= Elephenor =

In Greek mythology, king of the Abantes

In Greek mythology, Elephenor /ˌɛlɪˈfiːnər, -ˌnɔr/ (Ἐλεφήνωρ, -ορος Elephḗnōr, -oros) was the king of the Abantes of Euboea.

== Family ==
Elephenor was the son of Chalcodon by either Imenarete, Melanippe or Alcyone.

== Mythology ==
Elephenor received the sons of Theseus of Athens, Acamas and Demophon, when they fled from the usurper Menestheus. They later accompanied him to Troy.

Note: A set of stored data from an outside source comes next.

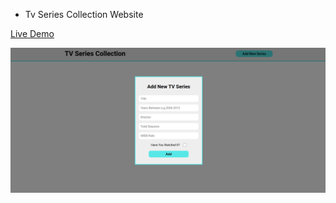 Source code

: 

-   Tv Series Collection Website

<a href="https://gunesozdogan.github.io/odin-TV-Series-objectConstructors/" name="demo">Live Demo</a>

<img src="img/ksnip_20220522-203910.png"/>
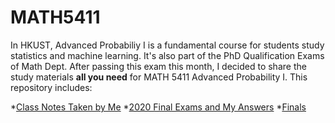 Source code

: # MATH5411
In HKUST, Advanced Probabiliy I is a fundamental course for students study statistics and machine learning. It's also part of the PhD Qualification Exams of Math Dept. After passing this exam this month, I decided to share the study materials **all you need** for MATH 5411 Advanced Probability I. This repository includes:

*[Class Notes Taken by Me](https://github.com/Dolores2333/MATH5411/tree/main/ClassNotes?raw=true)
*[2020 Final Exams and My Answers](https://github.com/Dolores2333/MATH5411/tree/main/FinalAnswers)
*[Finals](https://github.com/Dolores2333/MATH5411/blob/main/FinalAnswers/Final%20exam%20(2020).pdf?raw=true)

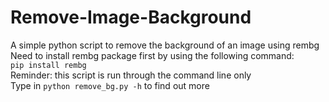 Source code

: # Remove-Image-Background
A simple python script to remove the background of an image using rembg<br>
Need to install rembg package first by using the following command:<br>
`pip install rembg`<br>
Reminder: this script is run through the command line only<br>
Type in `python remove_bg.py -h` to find out more
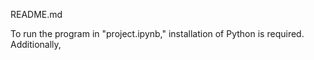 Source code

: README.md

To run the program in "project.ipynb," installation of Python is required. Additionally,  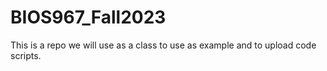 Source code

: # BIOS967_Fall2023
This is a repo we will use as a class to use as example and to upload code scripts.
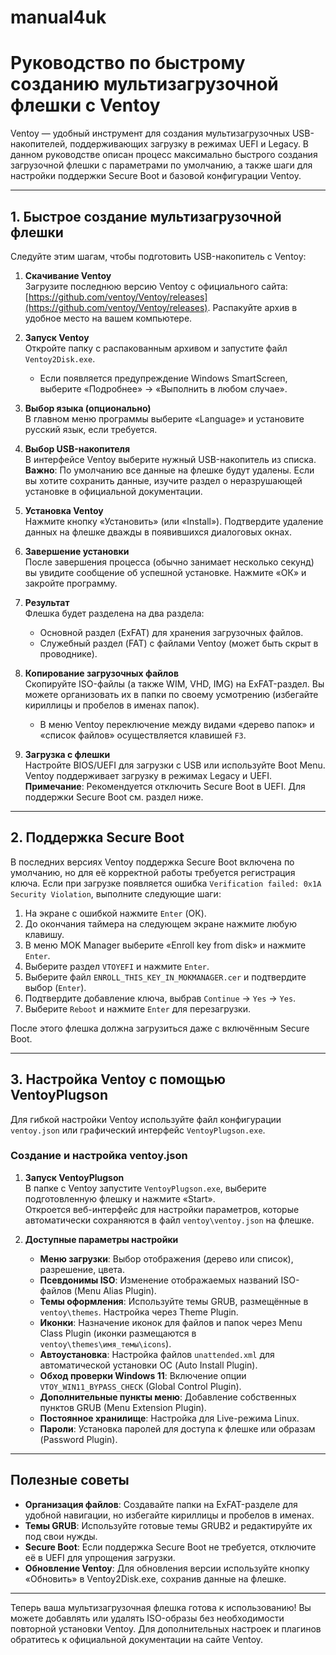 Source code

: # manual4uk
# Руководство по быстрому созданию мультизагрузочной флешки с Ventoy

Ventoy — удобный инструмент для создания мультизагрузочных USB-накопителей, поддерживающих загрузку в режимах UEFI и Legacy. В данном руководстве описан процесс максимально быстрого создания загрузочной флешки с параметрами по умолчанию, а также шаги для настройки поддержки Secure Boot и базовой конфигурации Ventoy.

---

## 1. Быстрое создание мультизагрузочной флешки

Следуйте этим шагам, чтобы подготовить USB-накопитель с Ventoy:

1. **Скачивание Ventoy**  
   Загрузите последнюю версию Ventoy с официального сайта: [https://github.com/ventoy/Ventoy/releases](https://github.com/ventoy/Ventoy/releases). Распакуйте архив в удобное место на вашем компьютере.

2. **Запуск Ventoy**  
   Откройте папку с распакованным архивом и запустите файл `Ventoy2Disk.exe`.  
   - Если появляется предупреждение Windows SmartScreen, выберите «Подробнее» → «Выполнить в любом случае».

3. **Выбор языка (опционально)**  
   В главном меню программы выберите «Language» и установите русский язык, если требуется.

4. **Выбор USB-накопителя**  
   В интерфейсе Ventoy выберите нужный USB-накопитель из списка.  
   **Важно**: По умолчанию все данные на флешке будут удалены. Если вы хотите сохранить данные, изучите раздел о неразрушающей установке в официальной документации.

5. **Установка Ventoy**  
   Нажмите кнопку «Установить» (или «Install»). Подтвердите удаление данных на флешке дважды в появившихся диалоговых окнах.

6. **Завершение установки**  
   После завершения процесса (обычно занимает несколько секунд) вы увидите сообщение об успешной установке. Нажмите «ОК» и закройте программу.

7. **Результат**  
   Флешка будет разделена на два раздела:  
   - Основной раздел (ExFAT) для хранения загрузочных файлов.  
   - Служебный раздел (FAT) с файлами Ventoy (может быть скрыт в проводнике).

8. **Копирование загрузочных файлов**  
   Скопируйте ISO-файлы (а также WIM, VHD, IMG) на ExFAT-раздел. Вы можете организовать их в папки по своему усмотрению (избегайте кириллицы и пробелов в именах папок).  
   - В меню Ventoy переключение между видами «дерево папок» и «список файлов» осуществляется клавишей `F3`.

9. **Загрузка с флешки**  
   Настройте BIOS/UEFI для загрузки с USB или используйте Boot Menu. Ventoy поддерживает загрузку в режимах Legacy и UEFI.  
   **Примечание**: Рекомендуется отключить Secure Boot в UEFI. Для поддержки Secure Boot см. раздел ниже.

---

## 2. Поддержка Secure Boot

В последних версиях Ventoy поддержка Secure Boot включена по умолчанию, но для её корректной работы требуется регистрация ключа. Если при загрузке появляется ошибка `Verification failed: 0x1A Security Violation`, выполните следующие шаги:

1. На экране с ошибкой нажмите `Enter` (ОК).
2. До окончания таймера на следующем экране нажмите любую клавишу.
3. В меню MOK Manager выберите «Enroll key from disk» и нажмите `Enter`.
4. Выберите раздел `VTOYEFI` и нажмите `Enter`.
5. Выберите файл `ENROLL_THIS_KEY_IN_MOKMANAGER.cer` и подтвердите выбор (`Enter`).
6. Подтвердите добавление ключа, выбрав `Continue` → `Yes` → `Yes`.
7. Выберите `Reboot` и нажмите `Enter` для перезагрузки.

После этого флешка должна загрузиться даже с включённым Secure Boot.

---

## 3. Настройка Ventoy с помощью VentoyPlugson

Для гибкой настройки Ventoy используйте файл конфигурации `ventoy.json` или графический интерфейс `VentoyPlugson.exe`.

### Создание и настройка ventoy.json

1. **Запуск VentoyPlugson**  
   В папке с Ventoy запустите `VentoyPlugson.exe`, выберите подготовленную флешку и нажмите «Start».  
   Откроется веб-интерфейс для настройки параметров, которые автоматически сохраняются в файл `ventoy\ventoy.json` на флешке.

2. **Доступные параметры настройки**  
   - **Меню загрузки**: Выбор отображения (дерево или список), разрешение, цвета.  
   - **Псевдонимы ISO**: Изменение отображаемых названий ISO-файлов (Menu Alias Plugin).  
   - **Темы оформления**: Используйте темы GRUB, размещённые в `ventoy\themes`. Настройка через Theme Plugin.  
   - **Иконки**: Назначение иконок для файлов и папок через Menu Class Plugin (иконки размещаются в `ventoy\themes\имя_темы\icons`).  
   - **Автоустановка**: Настройка файлов `unattended.xml` для автоматической установки ОС (Auto Install Plugin).  
   - **Обход проверки Windows 11**: Включение опции `VTOY_WIN11_BYPASS_CHECK` (Global Control Plugin).  
   - **Дополнительные пункты меню**: Добавление собственных пунктов GRUB (Menu Extension Plugin).  
   - **Постоянное хранилище**: Настройка для Live-режима Linux.  
   - **Пароли**: Установка паролей для доступа к флешке или образам (Password Plugin).

---

## Полезные советы

- **Организация файлов**: Создавайте папки на ExFAT-разделе для удобной навигации, но избегайте кириллицы и пробелов в именах.
- **Темы GRUB**: Используйте готовые темы GRUB2 и редактируйте их под свои нужды.
- **Secure Boot**: Если поддержка Secure Boot не требуется, отключите её в UEFI для упрощения загрузки.
- **Обновление Ventoy**: Для обновления версии используйте кнопку «Обновить» в Ventoy2Disk.exe, сохранив данные на флешке.

---

Теперь ваша мультизагрузочная флешка готова к использованию! Вы можете добавлять или удалять ISO-образы без необходимости повторной установки Ventoy. Для дополнительных настроек и плагинов обратитесь к официальной документации на сайте Ventoy.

One source states that he unwittingly killed his grandfather Abas and was expelled from Euboea; because of that, he had to assemble his troops before the Trojan expedition on a rock of the Euripus Strait opposite Euboea. Elephenor also purified Poemander of the murder of Leucippus.

=== Trojan War ===
Elephenor was a suitor of Helen and the leader of the Euboean force of thirty or forty ships which joined the Greek expedition to Troy. On the day the truce was broken by Pandarus, he was killed by Agenor whilst trying to drag off the body of Echepolus.

=== The return ===
On their way home, Elephenor's men were driven off course and shipwrecked off the coast of Epirus, where they founded the city of Apollonia. Alternately, Elephenor survived and settled on the island Othronos, but was soon driven out of the island by a serpent and went to Abantia in Illyria.